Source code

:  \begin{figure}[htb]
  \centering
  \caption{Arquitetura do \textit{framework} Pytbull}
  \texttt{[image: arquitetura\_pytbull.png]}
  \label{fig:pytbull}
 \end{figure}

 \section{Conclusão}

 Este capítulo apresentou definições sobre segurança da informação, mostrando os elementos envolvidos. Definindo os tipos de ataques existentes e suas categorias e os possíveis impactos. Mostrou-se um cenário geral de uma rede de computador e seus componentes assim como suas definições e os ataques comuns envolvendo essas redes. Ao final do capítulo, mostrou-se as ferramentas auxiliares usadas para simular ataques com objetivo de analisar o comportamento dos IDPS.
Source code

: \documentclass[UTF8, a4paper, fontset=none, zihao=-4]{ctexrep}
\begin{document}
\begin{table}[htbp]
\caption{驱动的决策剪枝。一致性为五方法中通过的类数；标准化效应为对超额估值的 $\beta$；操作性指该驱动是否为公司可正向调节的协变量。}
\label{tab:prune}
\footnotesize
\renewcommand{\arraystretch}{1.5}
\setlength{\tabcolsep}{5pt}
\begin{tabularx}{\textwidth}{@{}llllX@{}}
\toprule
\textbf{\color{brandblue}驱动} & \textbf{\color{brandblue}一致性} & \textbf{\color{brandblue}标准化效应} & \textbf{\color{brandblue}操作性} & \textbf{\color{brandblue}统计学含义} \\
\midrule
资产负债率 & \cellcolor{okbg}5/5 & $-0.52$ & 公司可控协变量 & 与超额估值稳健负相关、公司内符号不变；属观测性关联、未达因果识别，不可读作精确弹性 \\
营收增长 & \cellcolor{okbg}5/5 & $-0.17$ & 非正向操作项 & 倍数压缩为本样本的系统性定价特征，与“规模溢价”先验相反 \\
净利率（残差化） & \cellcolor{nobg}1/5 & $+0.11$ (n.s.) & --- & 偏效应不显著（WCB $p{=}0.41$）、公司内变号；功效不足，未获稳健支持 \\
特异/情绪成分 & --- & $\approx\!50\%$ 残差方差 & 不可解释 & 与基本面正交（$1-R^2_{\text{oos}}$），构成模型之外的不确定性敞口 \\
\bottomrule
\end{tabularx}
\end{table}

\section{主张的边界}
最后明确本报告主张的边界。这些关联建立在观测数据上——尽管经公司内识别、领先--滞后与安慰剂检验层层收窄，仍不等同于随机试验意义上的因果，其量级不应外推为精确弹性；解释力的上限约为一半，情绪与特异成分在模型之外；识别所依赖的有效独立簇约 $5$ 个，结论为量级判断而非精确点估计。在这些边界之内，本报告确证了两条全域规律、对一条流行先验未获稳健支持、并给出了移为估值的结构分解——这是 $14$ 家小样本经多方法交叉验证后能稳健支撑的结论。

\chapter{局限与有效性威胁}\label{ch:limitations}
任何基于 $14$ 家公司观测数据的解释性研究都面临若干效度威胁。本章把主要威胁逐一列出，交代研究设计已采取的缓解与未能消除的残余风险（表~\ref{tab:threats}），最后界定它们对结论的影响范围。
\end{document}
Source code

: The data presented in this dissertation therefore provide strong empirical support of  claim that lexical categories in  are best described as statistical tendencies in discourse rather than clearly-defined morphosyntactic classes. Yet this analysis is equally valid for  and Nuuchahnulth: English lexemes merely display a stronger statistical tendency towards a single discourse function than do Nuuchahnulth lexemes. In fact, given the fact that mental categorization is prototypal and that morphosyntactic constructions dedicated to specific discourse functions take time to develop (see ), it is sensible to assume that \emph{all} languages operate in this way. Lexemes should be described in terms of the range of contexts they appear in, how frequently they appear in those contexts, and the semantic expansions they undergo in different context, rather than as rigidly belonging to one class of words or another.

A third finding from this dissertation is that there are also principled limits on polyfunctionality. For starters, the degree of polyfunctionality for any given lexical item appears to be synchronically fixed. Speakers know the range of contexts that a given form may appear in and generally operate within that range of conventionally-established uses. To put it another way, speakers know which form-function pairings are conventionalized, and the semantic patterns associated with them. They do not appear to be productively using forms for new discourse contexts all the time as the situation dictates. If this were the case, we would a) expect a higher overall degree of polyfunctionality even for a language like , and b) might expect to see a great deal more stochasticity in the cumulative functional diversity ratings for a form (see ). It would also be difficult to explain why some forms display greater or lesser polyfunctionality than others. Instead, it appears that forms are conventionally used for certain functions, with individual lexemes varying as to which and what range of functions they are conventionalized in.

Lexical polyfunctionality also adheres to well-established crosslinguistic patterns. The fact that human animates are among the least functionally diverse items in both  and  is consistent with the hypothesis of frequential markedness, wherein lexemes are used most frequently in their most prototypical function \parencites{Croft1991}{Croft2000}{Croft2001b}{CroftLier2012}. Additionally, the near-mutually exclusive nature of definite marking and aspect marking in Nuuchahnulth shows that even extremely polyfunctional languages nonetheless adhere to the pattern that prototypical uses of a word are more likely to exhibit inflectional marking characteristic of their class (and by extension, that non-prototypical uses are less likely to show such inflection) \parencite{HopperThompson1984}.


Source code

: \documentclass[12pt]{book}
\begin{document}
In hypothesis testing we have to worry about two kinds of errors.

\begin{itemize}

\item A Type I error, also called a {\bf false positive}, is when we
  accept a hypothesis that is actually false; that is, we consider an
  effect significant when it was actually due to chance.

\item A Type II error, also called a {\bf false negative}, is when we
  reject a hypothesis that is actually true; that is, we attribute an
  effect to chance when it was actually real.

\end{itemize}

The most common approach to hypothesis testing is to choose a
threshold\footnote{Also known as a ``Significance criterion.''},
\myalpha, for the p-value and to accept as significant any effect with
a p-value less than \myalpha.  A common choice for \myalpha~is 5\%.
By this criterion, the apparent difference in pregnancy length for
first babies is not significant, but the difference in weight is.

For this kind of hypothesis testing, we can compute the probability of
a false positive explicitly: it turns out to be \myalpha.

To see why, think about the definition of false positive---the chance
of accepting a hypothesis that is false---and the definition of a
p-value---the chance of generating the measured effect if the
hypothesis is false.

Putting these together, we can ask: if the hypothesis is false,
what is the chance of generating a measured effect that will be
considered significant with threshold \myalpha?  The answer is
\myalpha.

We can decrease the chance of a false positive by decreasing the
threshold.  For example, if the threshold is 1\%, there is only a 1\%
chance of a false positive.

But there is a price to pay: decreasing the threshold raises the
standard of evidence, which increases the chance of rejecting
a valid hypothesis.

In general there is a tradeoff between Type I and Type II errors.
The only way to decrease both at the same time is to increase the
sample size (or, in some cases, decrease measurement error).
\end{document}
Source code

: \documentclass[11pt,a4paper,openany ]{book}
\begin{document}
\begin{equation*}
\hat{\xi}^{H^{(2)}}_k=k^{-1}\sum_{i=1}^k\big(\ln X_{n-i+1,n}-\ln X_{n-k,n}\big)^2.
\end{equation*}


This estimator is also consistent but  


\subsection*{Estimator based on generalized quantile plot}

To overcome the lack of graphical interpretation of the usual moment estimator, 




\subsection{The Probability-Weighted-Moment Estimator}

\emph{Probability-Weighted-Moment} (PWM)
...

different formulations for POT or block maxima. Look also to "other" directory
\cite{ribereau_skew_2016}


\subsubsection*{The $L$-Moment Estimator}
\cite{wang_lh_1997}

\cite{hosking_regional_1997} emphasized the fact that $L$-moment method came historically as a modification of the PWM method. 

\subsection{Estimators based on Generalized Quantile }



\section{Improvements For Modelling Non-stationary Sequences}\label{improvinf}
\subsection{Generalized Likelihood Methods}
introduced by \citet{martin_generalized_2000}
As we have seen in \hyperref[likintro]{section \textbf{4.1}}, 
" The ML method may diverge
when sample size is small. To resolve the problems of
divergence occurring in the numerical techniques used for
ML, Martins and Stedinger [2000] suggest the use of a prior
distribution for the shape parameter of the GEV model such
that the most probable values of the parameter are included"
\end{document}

[ASSIGNMENT] Whenever the string "some" appears on a line of the material, that line counts; report the count and nothing else.

[RESPONSE TO THE EXERCISE] 2